◆ Activity
Return all lines from the listing below in which the string "zedeus" occurs.

◆ Entries supplied

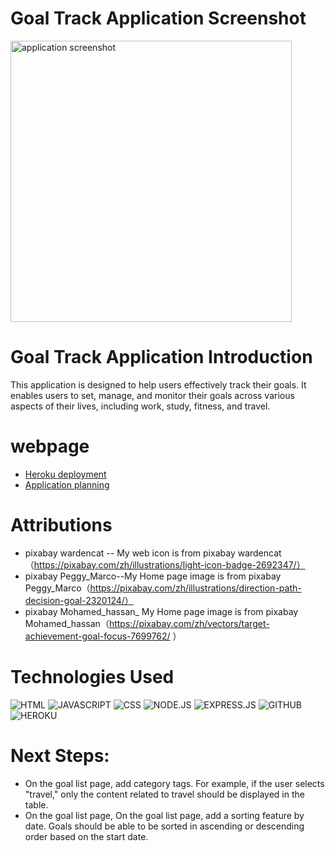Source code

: # Goal Track Application Screenshot
<img src = '../images/screenshot.png' alt = 'application screenshot' width = '450'>

# Goal Track Application Introduction
This application is designed to help users effectively track their goals. It enables users to set, manage, and monitor their goals across various aspects of their lives, including work, study, fitness, and travel.

# webpage 
* [Heroku deployment](https://nani-app-bada8d1b7e82.herokuapp.com/)
* [Application planning](https://trello.com/b/jk9kkcgq/unit-2-project-planning)

# Attributions
* pixabay wardencat -- My web icon is from pixabay wardencat（https://pixabay.com/zh/illustrations/light-icon-badge-2692347/）
* pixabay Peggy_Marco--My Home page image is from pixabay Peggy_Marco（https://pixabay.com/zh/illustrations/direction-path-decision-goal-2320124/）
* pixabay Mohamed_hassan_ My Home page image is from pixabay Mohamed_hassan（https://pixabay.com/zh/vectors/target-achievement-goal-focus-7699762/ ）

# Technologies Used
![HTML](https://img.shields.io/badge/HTML-239120?style=for-the-badge&logo=html5&logoColor=white)
![JAVASCRIPT](https://img.shields.io/badge/JavaScript-F7DF1E?style=for-the-badge&logo=javascript&logoColor=black)
![CSS](https://img.shields.io/badge/CSS-239120?&style=for-the-badge&logo=css3&logoColor=white) 
![NODE.JS](https://img.shields.io/badge/Node.js-43853D?style=for-the-badge&logo=node.js&logoColor=white)
![EXPRESS.JS](https://img.shields.io/badge/Express.js-404D59?style=for-the-badge)
![GITHUB](https://img.shields.io/badge/GitHub-100000?style=for-the-badge&logo=github&logoColor=white)
![HEROKU](https://img.shields.io/badge/Heroku-430098?style=for-the-badge&logo=heroku&logoColor=white)



# Next Steps:
* On the goal list page, add category tags. For example, if the user selects "travel," only the content related to travel should be displayed in the table.
*  On the goal list page, On the goal list page, add a sorting feature by date. Goals should be able to be sorted in ascending or descending order based on the start date.
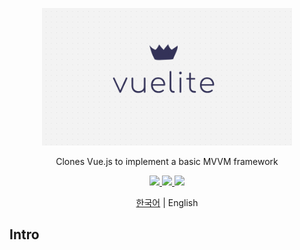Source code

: <p align='center'>
  <img src='./img/logo.png' width='400'/>
</p>

<p align='center'>Clones Vue.js to implement a basic MVVM framework</p>

<p align='center'>
    <a href=''>
        <img src="https://img.shields.io/badge/deploy-YourAppURL-blue" />
    </a>
    <a href=''>
        <img src="https://img.shields.io/badge/CDN-Active-brightgreen" />
    </a>
    <a href=''>
        <img src="https://img.shields.io/npm/v/your-package-name" />
    </a>
</p>

<p align='center'>
   <a href='./README.md'>한국어</a> | English
</p>


## Intro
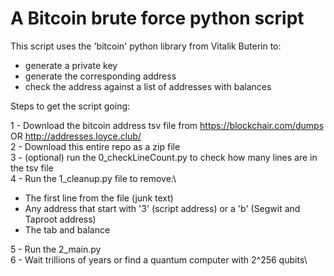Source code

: # A Bitcoin brute force python script

This script uses the 'bitcoin' python library from Vitalik Buterin to:
  - generate a private key
  - generate the corresponding address
  - check the address against a list of addresses with balances


Steps to get the script going:

1 - Download the bitcoin address tsv file from https://blockchair.com/dumps OR http://addresses.loyce.club/ \
2 - Download this entire repo as a zip file\
3 - (optional) run the 0_checkLineCount.py to check how many lines are in the tsv file\
4 - Run the 1_cleanup.py file to remove:\
 - The first line from the file (junk text)
 - Any address that start with '3' (script address) or a 'b' (Segwit and Taproot address)
 - The tab and balance

5 - Run the 2_main.py\
6 - Wait trillions of years or find a quantum computer with 2^256 qubits\
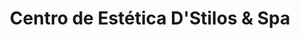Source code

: ---
title: "Centro de Estética D'Stilos & Spa"
url: /funza/centro-de-estetica-dstilos-und-spa/
shop: cosméticos
---
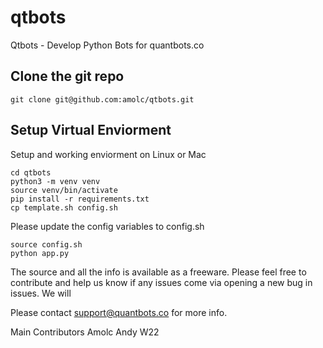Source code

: # qtbots
Qtbots - Develop Python Bots for quantbots.co 


## Clone the git repo 
    git clone git@github.com:amolc/qtbots.git

## Setup Virtual Enviorment

Setup and working enviorment on Linux or Mac

    cd qtbots
    python3 -m venv venv
    source venv/bin/activate
    pip install -r requirements.txt
    cp template.sh config.sh
    

Please update the config variables to config.sh

    source config.sh
    python app.py
    

The source and all the info is available as a freeware. Please feel free to contribute and help us know if any issues come via opening a new bug in issues. We will

Please contact support@quantbots.co for more info. 



Main Contributors
Amolc
Andy W22
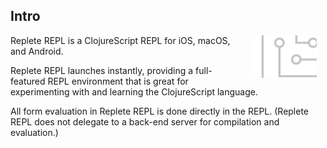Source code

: ## Intro

<img width="100" align="right" style="margin: 0ex 1em" src="img/intro.png">
Replete REPL is a ClojureScript REPL for iOS, macOS, and Android.

Replete REPL launches instantly, providing a full-featured REPL environment that is great for experimenting with and learning the ClojureScript language.

All form evaluation in Replete REPL is done directly in the REPL. (Replete REPL does not delegate to a back-end server for compilation and evaluation.)
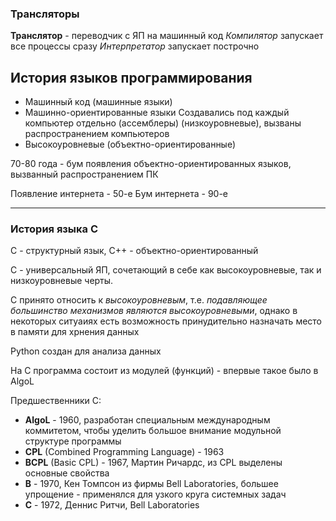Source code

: ### Трансляторы
**Транслятор** - переводчик с ЯП на машинный код
*Компилятор* запускает все процессы сразу
*Интерпретатор* запускает построчно
## История языков программирования
- Машинный код (машинные языки)
- Машинно-ориентированные языки
	Создавались под каждый компьютер отдельно (ассемблеры) (низкоуровневые), вызваны распространением компьютеров
- Высокоуровневые (объектно-ориентированные)

70-80 года - бум появления объектно-ориентированных языков, вызванный распространением ПК

Появление интернета - 50-е
Бум интернета - 90-е
- - -
### История языка C
C - структурный язык, C++ - объектно-ориентированный

C - универсальный ЯП, сочетающий в себе как высокоуровневые, так и низкоуровневые черты.

C принято относить к *высокоуровневым*, т.е. *подавляющее большинство механизмов являются высокоуровневыми*, однако в некоторых ситуаиях есть возможность принудительно назначать место в памяти для хрнения данных

Python создан для анализа данных

На C программа состоит из модулей (функций) - впервые такое было в AlgoL

Предшественники C:
- **AlgoL** - 1960, разработан специальным международным коммитетом, чтобы уделить большое внимание модульной структуре программы
- **CPL** (Combined Programming Language) - 1963
- **BCPL** (Basic CPL) - 1967, Мартин Ричардс, из CPL выделены основные свойства
- **B** - 1970, Кен Томпсон из фирмы Bell Laboratories, большее упрощение - применялся для узкого круга системных задач
- **C** - 1972, Деннис Ритчи, Bell Laboratories
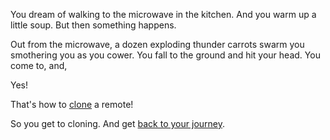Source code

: You dream of walking to the microwave in the kitchen.
And you warm up a little soup. But then something happens.

Out from the microwave, a dozen exploding thunder carrots swarm you smothering you as you cower.
You fall to the ground and hit your head. You come to, and,

Yes!

That's how to [clone](https://help.github.com/articles/fork-a-repo/) a remote!

So you get to cloning. And get [back to your journey](../marshmallow.md).

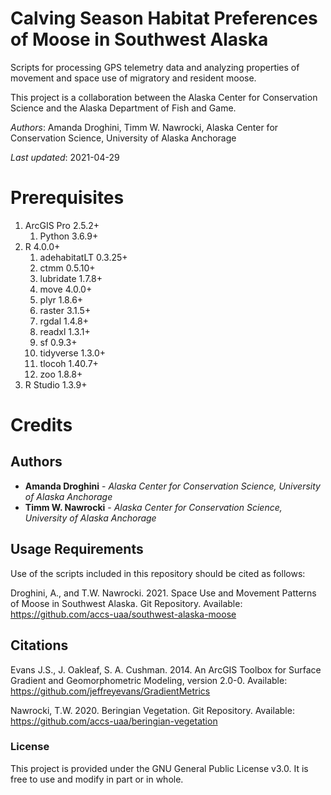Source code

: # Calving Season Habitat Preferences of Moose in Southwest Alaska
Scripts for processing GPS telemetry data and analyzing properties of movement and space use of migratory and resident moose. 

This project is a collaboration between the Alaska Center for Conservation Science and the Alaska Department of Fish and Game.

*Authors*:
Amanda Droghini, Timm W. Nawrocki, Alaska Center for Conservation Science, University of Alaska Anchorage

*Last updated*: 2021-04-29

# Prerequisites
1. ArcGIS Pro 2.5.2+
   1. Python 3.6.9+
2. R 4.0.0+
   1. adehabitatLT 0.3.25+ 
   2. ctmm 0.5.10+
   3. lubridate 1.7.8+
   4. move 4.0.0+
   5. plyr 1.8.6+
   6. raster 3.1.5+
   7. rgdal 1.4.8+
   8. readxl 1.3.1+
   9. sf 0.9.3+
   10. tidyverse 1.3.0+
   11. tlocoh 1.40.7+
   12. zoo 1.8.8+
3. R Studio 1.3.9+

# Credits

## Authors
* **Amanda Droghini** - *Alaska Center for Conservation Science, University of Alaska Anchorage*
* **Timm W. Nawrocki** - *Alaska Center for Conservation Science, University of Alaska Anchorage*

## Usage Requirements
Use of the scripts included in this repository should be cited as follows:

Droghini, A., and T.W. Nawrocki. 2021. Space Use and Movement Patterns of Moose in Southwest Alaska. Git Repository. Available: https://github.com/accs-uaa/southwest-alaska-moose

## Citations
Evans J.S., J. Oakleaf, S. A. Cushman. 2014. An ArcGIS Toolbox for Surface Gradient and Geomorphometric Modeling, version 2.0-0. Available: https://github.com/jeffreyevans/GradientMetrics

Nawrocki, T.W. 2020. Beringian Vegetation. Git Repository. Available: https://github.com/accs-uaa/beringian-vegetation

### License

This project is provided under the GNU General Public License v3.0. It is free to use and modify in part or in whole.

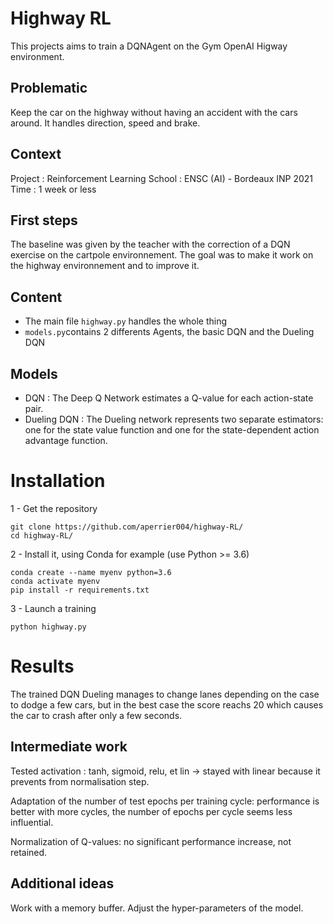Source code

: # Highway RL
This projects aims to train a DQNAgent on the Gym OpenAI Higway environment.

## Problematic
Keep the car on the highway without having an accident with the cars around. It handles direction, speed and brake.

## Context
Project : Reinforcement Learning
School : ENSC (AI) - Bordeaux INP 2021
Time : 1 week or less

## First steps
The baseline was given by the teacher with the correction of a DQN exercise on the cartpole environnement.
The goal was to make it work on the highway environnement and to improve it.

## Content
- The main file `highway.py` handles the whole thing
- `models.py`contains 2 differents Agents, the basic DQN and the Dueling DQN

## Models
- DQN : The Deep Q Network estimates a Q-value for each action-state pair.
- Dueling DQN : The Dueling network represents two separate estimators: one for the state value function and one for the state-dependent action advantage function.

# Installation
1 - Get the repository

    git clone https://github.com/aperrier004/highway-RL/
    cd highway-RL/


2 - Install it, using Conda for example (use Python >= 3.6)  

    conda create --name myenv python=3.6
    conda activate myenv  
    pip install -r requirements.txt  


3 - Launch a training  

    python highway.py
    
# Results
The trained DQN Dueling manages to change lanes depending on the case to dodge a few cars, but in the best case the score reachs 20 which causes the car to crash after only a few seconds. 

## Intermediate work

Tested activation : tanh, sigmoid, relu, et lin -> stayed with linear because it prevents from normalisation step.

Adaptation of the number of test epochs per training cycle: performance is better with more cycles, the number of epochs per cycle seems less influential. 

Normalization of Q-values: no significant performance increase, not retained.

## Additional ideas 

Work with a memory buffer. Adjust the hyper-parameters of the model. 
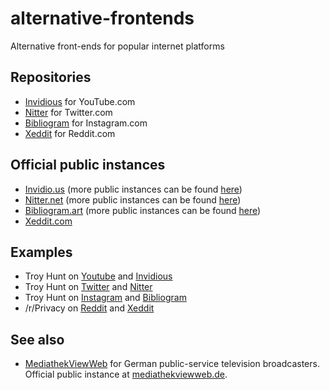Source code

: # alternative-frontends
Alternative front-ends for popular internet platforms

## Repositories
- [Invidious](https://github.com/omarroth/invidious) for YouTube.com
- [Nitter](https://github.com/zedeus/nitter) for Twitter.com
- [Bibliogram](https://github.com/cloudrac3r/bibliogram) for Instagram.com
- [Xeddit](https://github.com/ErlingMK/Xeddit) for Reddit.com


## Official public instances
- [Invidio.us](https://invidio.us/) (more public instances can be found [here](https://github.com/omarroth/invidious/wiki/Invidious-Instances))
- [Nitter.net](https://nitter.net/) (more public instances can be found [here](https://github.com/zedeus/nitter/wiki/Instances))
- [Bibliogram.art](https://bibliogram.art/) (more public instances can be found [here](https://github.com/cloudrac3r/bibliogram/wiki/Instances))
- [Xeddit.com](https://www.xeddit.com/)


## Examples
- Troy Hunt on [Youtube](https://www.youtube.com/user/troyhuntdotcom/videos) and [Invidious](https://invidio.us/channel/troyhuntdotcom)
- Troy Hunt on [Twitter](https://twitter.com/troyhunt) and [Nitter](https://nitter.net/troyhunt)
- Troy Hunt on [Instagram](https://www.instagram.com/troyhunt/) and [Bibliogram](https://bibliogram.art/u/troyhunt)
- /r/Privacy on [Reddit](https://www.reddit.com/r/privacy/) and [Xeddit](https://www.xeddit.com/r/privacy/)

## See also
- [MediathekViewWeb](https://github.com/mediathekview/mediathekviewweb) for German public-service television broadcasters. Official public instance at [mediathekviewweb.de](https://mediathekviewweb.de/). 
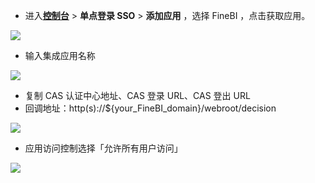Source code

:<IntegrationDetailCard :title="`在 ${$localeConfig.brandName} 中创建应用`">

- 进入[**控制台**](https://console.authing.cn) > **单点登录 SSO** > **添加应用** ，选择 FineBI ，点击获取应用。

![](~@imagesZhCn/integration/finebi/1-1.png)

- 输入集成应用名称

![](~@imagesZhCn/integration/finebi/1-2.png)

- 复制 CAS 认证中心地址、CAS 登录 URL、CAS 登出 URL
- 回调地址：http(s)://${your_FineBI_domain}/webroot/decision

![](~@imagesZhCn/integration/finebi/1-3.png)

- 应用访问控制选择「允许所有用户访问」

![](~@imagesZhCn/integration/finebi/2-4.png)

</IntegrationDetailCard>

◆ Your response
- [Nitter](https://github.com/zedeus/nitter) for Twitter.com
- [Nitter.net](https://nitter.net/) (more public instances can be found [here](https://github.com/zedeus/nitter/wiki/Instances))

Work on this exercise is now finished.